Die Stille nach dem Schuss

Originaltitel
Die Stille nach dem Schuss
Jahr
1999
Laufzeit
101 min
Genre
Release Date
Bewertung
8
8/10
von Larissa Vassilian / 19. März 2011

Der Film

ÜberfallDeutschland in den 70er Jahren. Eine Gruppe Jugendlicher bricht in Banken ein und raubt Geld. "Enteignungsaktionen" nennen sie diese Überfälle, alles geschieht nur, um dem Kapitalismus zu trotzen. Aber aus der heiteren Anarchie wird bald bitterer Ernst: Um Gerechtigkeit walten zu lassen, sehen Rita Vogt (Bibiana Beglau) und ihre Freunde - alle Anfang 20 - keinen anderen Ausweg mehr als den Terrorismus. 
In der Tagesschau werden von nun an regelmäßig Fahndungsaufrufe gesendet. Ritas Foto taucht in Westdeutschland auf Plakaten auf. Also setzen sich die jungen Erwachsenen ins Ausland ab. Aber ob in Paris oder Beirut, nirgends scheinen die Terroristen wirklich sicher. Das einst so lustige Zigeunerleben wird zur ständigen Flucht voller Mißtrauen. Die Nerven liegen blank, Rita schießt einen Polizisten an.
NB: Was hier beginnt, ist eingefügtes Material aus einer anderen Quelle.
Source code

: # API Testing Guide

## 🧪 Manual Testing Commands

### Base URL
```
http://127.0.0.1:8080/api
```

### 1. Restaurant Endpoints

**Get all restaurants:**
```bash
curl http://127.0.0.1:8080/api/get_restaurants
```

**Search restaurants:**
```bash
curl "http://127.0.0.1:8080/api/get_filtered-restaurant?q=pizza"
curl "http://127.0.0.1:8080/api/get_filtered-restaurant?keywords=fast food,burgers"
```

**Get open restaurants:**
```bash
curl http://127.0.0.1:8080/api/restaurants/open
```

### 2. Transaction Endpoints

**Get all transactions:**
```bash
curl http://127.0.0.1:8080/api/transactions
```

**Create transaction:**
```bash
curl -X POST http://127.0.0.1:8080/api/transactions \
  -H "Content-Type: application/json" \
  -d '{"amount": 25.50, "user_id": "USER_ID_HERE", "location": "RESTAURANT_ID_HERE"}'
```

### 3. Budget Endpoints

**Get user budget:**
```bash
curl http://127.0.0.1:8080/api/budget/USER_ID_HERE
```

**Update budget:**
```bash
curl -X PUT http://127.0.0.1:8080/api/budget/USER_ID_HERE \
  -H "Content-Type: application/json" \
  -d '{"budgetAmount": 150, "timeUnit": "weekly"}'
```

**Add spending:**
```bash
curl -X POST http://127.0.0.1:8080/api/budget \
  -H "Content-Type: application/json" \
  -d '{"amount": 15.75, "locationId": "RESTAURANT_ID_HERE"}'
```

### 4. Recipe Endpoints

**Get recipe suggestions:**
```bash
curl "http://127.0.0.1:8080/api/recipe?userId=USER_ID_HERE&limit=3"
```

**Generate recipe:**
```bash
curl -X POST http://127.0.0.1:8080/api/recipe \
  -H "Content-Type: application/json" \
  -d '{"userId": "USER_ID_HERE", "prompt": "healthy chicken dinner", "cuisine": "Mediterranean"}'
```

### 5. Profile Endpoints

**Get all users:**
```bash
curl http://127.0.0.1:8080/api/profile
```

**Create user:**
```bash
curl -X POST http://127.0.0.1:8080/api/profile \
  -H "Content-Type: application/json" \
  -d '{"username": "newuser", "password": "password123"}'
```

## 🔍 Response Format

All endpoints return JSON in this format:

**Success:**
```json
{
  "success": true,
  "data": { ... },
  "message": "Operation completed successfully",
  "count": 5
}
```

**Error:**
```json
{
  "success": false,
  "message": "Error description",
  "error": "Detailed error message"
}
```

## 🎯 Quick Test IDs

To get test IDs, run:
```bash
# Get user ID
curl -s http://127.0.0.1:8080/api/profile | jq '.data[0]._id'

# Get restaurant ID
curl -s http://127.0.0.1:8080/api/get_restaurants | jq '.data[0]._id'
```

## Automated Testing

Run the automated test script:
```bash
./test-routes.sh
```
Die Lage scheint immer auswegloser, und dann bleibt nur noch eine Möglichkeit: Untertauchen in der DDR. Das aufregende aber kriminelle Leben gegen das eines braven Musterbürgers eintauschen. Ein nicht sehr verlockender Gedanke. 
UmarmungWeil aber auch ihre Liebe zu Andi (Harald Schrott) zu Ende ist, nimmt Rita das Angebot an. Mit Hilfe der Staatssicherheit, personifiziert in Erwin Hull (Martin Wuttke), beginnt für sie dort eine neue Existenz. Rita führt das normale Leben der Arbeiterklasse, lernt ihre neue Biografie auswendig, ändert ihren Namen. Und sie schließt eine Freundschaft mit ihrer alkoholsüchtigen Kollegin Tatjana (Nadja Uhl). 
Aus Angst, erkannt zu werden, muss Rita dann aber erneut untertauchen. Ihre dritte Identität annehmen. Und da lernt sie einen Mann kennen: Den Studenten und Rettungsschwimmer Jochen (Alexander Beyer). Er will sie mitnehmen nach Moskau. Doch dann wird Rita von ihrer Vergangenheit eingeholt, es ist das Jahr 1989 - die Mauer fällt, die DDR hört auf zu bestehen. Und somit gibt es auch keinen Schutz mehr für die Terroristen.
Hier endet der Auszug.